The school drop-off line circled past the entrance.
She squared her shoulders, shrugged her back pack over one arm, clasped the handle of her clarinet case, tousled her blond hair and disappeared through the school’s glass airlock.
As she left my view, the wheels in my brain began to turn.
“What can we do?” I thought.
All day…I pondered.
I was struggling with holding on to my Christmas Spirit too.
When I picked her up from school, we discussed ways to take the focus off of the way we felt, like reaching out to others and encouraging them, or finding a family to help. We talked about having our heart open to see needs right close by that may be overlooked in the busy, or by focusing on ourselves.
It made my heart so happy seeing her take action and using our ideas in her own creative way. Then on the night before Christmas Eve, in a most unexpected way, the family to help was brought to our attention. So Christmas Eve morning, we changed our plans a tiny bit and we found the joy of the Christmas Spirit flowing right back to us in much bigger ways than we could have expected.
I’m not looking for a pat on the back by telling you this story.
PLEASE don’t miss my point.
We aren’t special. We are just an ordinary family looking for a way to shine the LIGHT in the darkness of sorrow or despair. Just trying to shine the LIGHT from right where we are.
If each of us reaches inside and turns the focus inside out…to others…we can keep the Christmas Spirit live all year long.
Each year, at Christmas, I set new goals for myself and my family…for the next Christmas. I know I always have to stay flexible because circumstances change, but it gives me focus and intention for the busy season as it approaches and unfolds.
Christmas has so many expectations…
BIG and BEAUTIFUL expectations!
And then you have to navigate the reality of life and balance it against
that BIG AND BEAUTIFUL!
All those people singing, “BE OF GOOD CHEER!” may actually be
grumpy and grouchy and down right unkind…
and the nutcrackers cracking and fairies twirling may actually be a mad dash to meet the mountain of demands of life…
and then there’s tragedy and bad news and unfair situations and fear…
I admit…I’ve let some of my fears surface…
Did something steal YOUR Christmas Spirit this year?
What if there was no Christmas?
…no lights, no carols, no chestnuts roasting, no meaningful moments shared with loved ones or friends…
NO BABY??? What if there was NO BABY?
There would be no hope.
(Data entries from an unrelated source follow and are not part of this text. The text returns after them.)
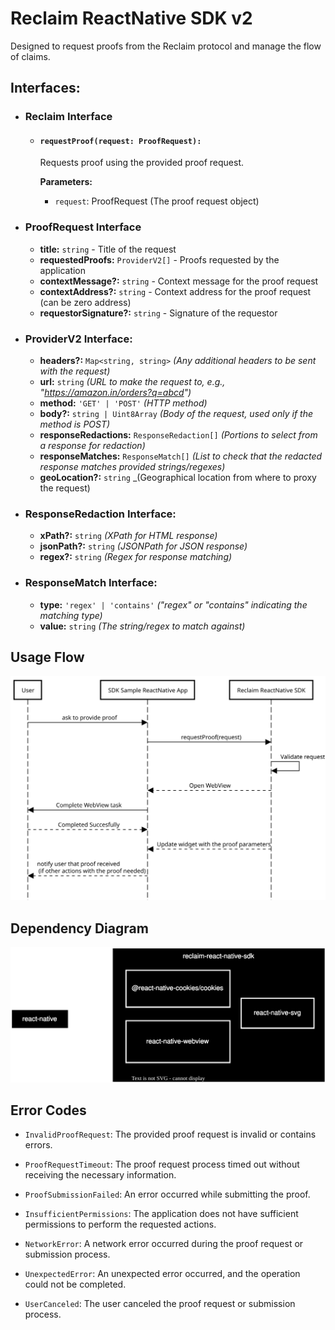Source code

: # Reclaim ReactNative SDK v2

Designed to request proofs from the Reclaim protocol and manage the flow of claims.

## Interfaces:

- ### Reclaim Interface

  - #### `requestProof(request: ProofRequest):`

    Requests proof using the provided proof request.

    **Parameters:**

    - `request`: ProofRequest (The proof request object)

- ### ProofRequest Interface

  - **title:** `string` - Title of the request
  - **requestedProofs:** `ProviderV2[]` - Proofs requested by the application
  - **contextMessage?:** `string` - Context message for the proof request
  - **contextAddress?:** `string` - Context address for the proof request (can be zero address)
  - **requestorSignature?:** `string` - Signature of the requestor

- ### ProviderV2 Interface:

  - **headers?:** `Map<string, string>` _(Any additional headers to be sent with the request)_
  - **url:** `string` _(URL to make the request to, e.g., "https://amazon.in/orders?q=abcd")_
  - **method:** `'GET' | 'POST'` _(HTTP method)_
  - **body?:** `string | Uint8Array` _(Body of the request, used only if the method is POST)_
  - **responseRedactions:** `ResponseRedaction[]` _(Portions to select from a response for redaction)_
  - **responseMatches:** `ResponseMatch[]` _(List to check that the redacted response matches provided strings/regexes)_
  - **geoLocation?:** `string` \_(Geographical location from where to proxy the request)

- ### ResponseRedaction Interface:

  - **xPath?:** `string` _(XPath for HTML response)_
  - **jsonPath?:** `string` _(JSONPath for JSON response)_
  - **regex?:** `string` _(Regex for response matching)_

- ### ResponseMatch Interface:

  - **type:** `'regex' | 'contains'` _("regex" or "contains" indicating the matching type)_
  - **value:** `string` _(The string/regex to match against)_

## Usage Flow

<img src="./readme/usage-flow.svg">

## Dependency Diagram

<img src='./readme/dep-diagram-reactnative.svg' width='600' />

## Error Codes

- `InvalidProofRequest`: The provided proof request is invalid or contains errors.

- `ProofRequestTimeout`: The proof request process timed out without receiving the necessary information.

- `ProofSubmissionFailed`: An error occurred while submitting the proof.

- `InsufficientPermissions`: The application does not have sufficient permissions to perform the requested actions.

- `NetworkError`: A network error occurred during the proof request or submission process.

- `UnexpectedError`: An unexpected error occurred, and the operation could not be completed.

- `UserCanceled`: The user canceled the proof request or submission process.
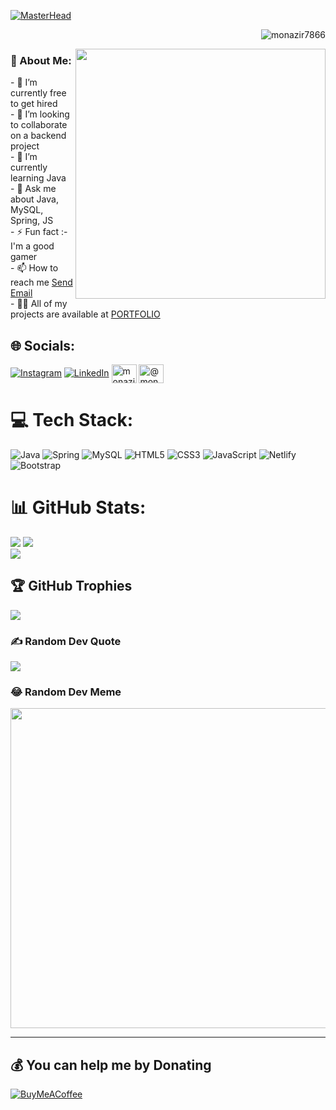 [![MasterHead](https://mir-s3-cdn-cf.behance.net/project_modules/fs/54b6c068097599.5b50bca476b9b.gif)](https://Monazir7866.github.io)
<p align="right"> <img src="https://komarev.com/ghpvc/?username=monazir7866&label=Profile%20views&color=0e75b6&style=flat" alt="monazir7866" /> </p>
<img align="right" alt"Coding" width="400" src="https://cdn.dribbble.com/users/1162077/screenshots/3848914/programmer.gif">
<h3>💫 About Me:</h3>
<p>
- 🔭 I’m currently free to get hired <br>
- 👯 I’m looking to collaborate on a backend project <br>
- 🌱 I’m currently learning Java <br>
- 💬 Ask me about Java, MySQL, Spring, JS <br>
- ⚡ Fun fact :- I'm a good gamer <br>
- 📫 How to reach me <a href = "mailto: monazirhussain722@gmail.com">Send Email</a><br>
- 👨‍💻 All of my projects are available at <a href="https://Monazir7866.github.io" target="blank">PORTFOLIO</a> <br>
</p>

## 🌐 Socials:
[![Instagram](https://img.shields.io/badge/Instagram-%23E4405F.svg?logo=Instagram&logoColor=white)](https://instagram.com/imrehan786) [![LinkedIn](https://img.shields.io/badge/LinkedIn-%230077B5.svg?logo=linkedin&logoColor=white)](https://linkedin.com/in/monazir786) 
<a href="https://www.leetcode.com/monazir7866" target="blank"><img align="center" src="https://raw.githubusercontent.com/rahuldkjain/github-profile-readme-generator/master/src/images/icons/Social/leet-code.svg" alt="monazir7866" height="30" width="40" /></a>
<a href="https://www.hackerrank.com/@monazirhussain71" target="blank"><img align="center" src="https://raw.githubusercontent.com/rahuldkjain/github-profile-readme-generator/master/src/images/icons/Social/hackerrank.svg" alt="@monazirhussain71" height="30" width="40" /></a>

# 💻 Tech Stack:
![Java](https://img.shields.io/badge/java-%23ED8B00.svg?style=for-the-badge&logo=java&logoColor=white)  ![Spring](https://img.shields.io/badge/spring-%236DB33F.svg?style=for-the-badge&logo=spring&logoColor=white) ![MySQL](https://img.shields.io/badge/mysql-%2300f.svg?style=for-the-badge&logo=mysql&logoColor=white) ![HTML5](https://img.shields.io/badge/html5-%23E34F26.svg?style=for-the-badge&logo=html5&logoColor=white) ![CSS3](https://img.shields.io/badge/css3-%231572B6.svg?style=for-the-badge&logo=css3&logoColor=white) ![JavaScript](https://img.shields.io/badge/javascript-%23323330.svg?style=for-the-badge&logo=javascript&logoColor=%23F7DF1E) ![Netlify](https://img.shields.io/badge/netlify-%23000000.svg?style=for-the-badge&logo=netlify&logoColor=#00C7B7) ![Bootstrap](https://img.shields.io/badge/bootstrap-%23563D7C.svg?style=for-the-badge&logo=bootstrap&logoColor=white)
# 📊 GitHub Stats:
![](https://github-readme-stats.vercel.app/api?username=Monazir7866&theme=nightowl&hide_border=false&include_all_commits=true&count_private=true)
![](https://github-readme-streak-stats.herokuapp.com/?user=Monazir7866&theme=nightowl&hide_border=false)<br/>
![](https://github-readme-stats.vercel.app/api/top-langs/?username=Monazir7866&theme=nightowl&hide_border=false&include_all_commits=true&count_private=true&layout=compact)

## 🏆 GitHub Trophies
![](https://github-profile-trophy.vercel.app/?username=Monazir7866&theme=dracula&no-frame=false&no-bg=true&margin-w=4)

### ✍️ Random Dev Quote
![](https://quotes-github-readme.vercel.app/api?type=horizontal&theme=radical)

### 😂 Random Dev Meme
<img src="https://random-memer.herokuapp.com/" width="512px"/>

---


  ## 💰 You can help me by Donating
  [![BuyMeACoffee](https://img.shields.io/badge/Buy%20Me%20a%20Coffee-ffdd00?style=for-the-badge&logo=buy-me-a-coffee&logoColor=black)](https://buymeacoffee.com/monazir7866)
No LIGHT in the darkness…
THERE WOULD BE NO CHRISTMAS
It’s because of the BABY…
and the joy that He brings that we went searching to find the Christmas Spirit.
I’m so forever grateful to have spent another holiday season with family and friends.
As I work toward the goals that I have set for myself and my family next year, I plan to hold on to the Christmas Spirit all year long.
If our paths have crossed this year, my biggest hope is that you’ve felt my love.
So…I’m headed off to ring in a little more merry (or work, but that’s beside the point), I’m only promised this present moment. ..it is a gift!
You’re my tribe. Thank you for liking, loving, commenting, sharing and subscribing to my blog. I am truly honored by your presence here.